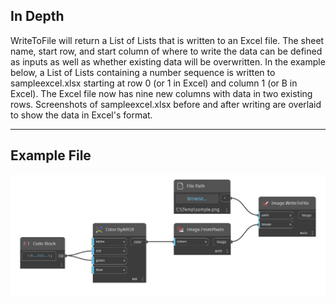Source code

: ## In Depth
WriteToFile will return a List of Lists that is written to an Excel file. The sheet name, start row, and start column of where to write the data can be defined as inputs as well as whether existing data will be overwritten. In the example below, a List of Lists containing a number sequence is written to sampleexcel.xlsx starting at row 0 (or 1 in Excel) and column 1 (or B in Excel). The Excel file now has nine new columns with data in two existing rows. Screenshots of sampleexcel.xlsx before and after writing are overlaid to show the data in Excel's format.
___
## Example File

![WriteToFile](./DSCore.IO.Image.WriteToFile_img.jpg)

● **Task directions**: All entries above are to be set down word for word, and the pictures are to be left out.

● **Response below**:
Source code

: ## In Depth
WriteToFile will return a List of Lists that is written to an Excel file. The sheet name, start row, and start column of where to write the data can be defined as inputs as well as whether existing data will be overwritten. In the example below, a List of Lists containing a number sequence is written to sampleexcel.xlsx starting at row 0 (or 1 in Excel) and column 1 (or B in Excel). The Excel file now has nine new columns with data in two existing rows. Screenshots of sampleexcel.xlsx before and after writing are overlaid to show the data in Excel's format.
___
## Example File

![WriteToFile](./DSCore.IO.Image.WriteToFile_img.jpg)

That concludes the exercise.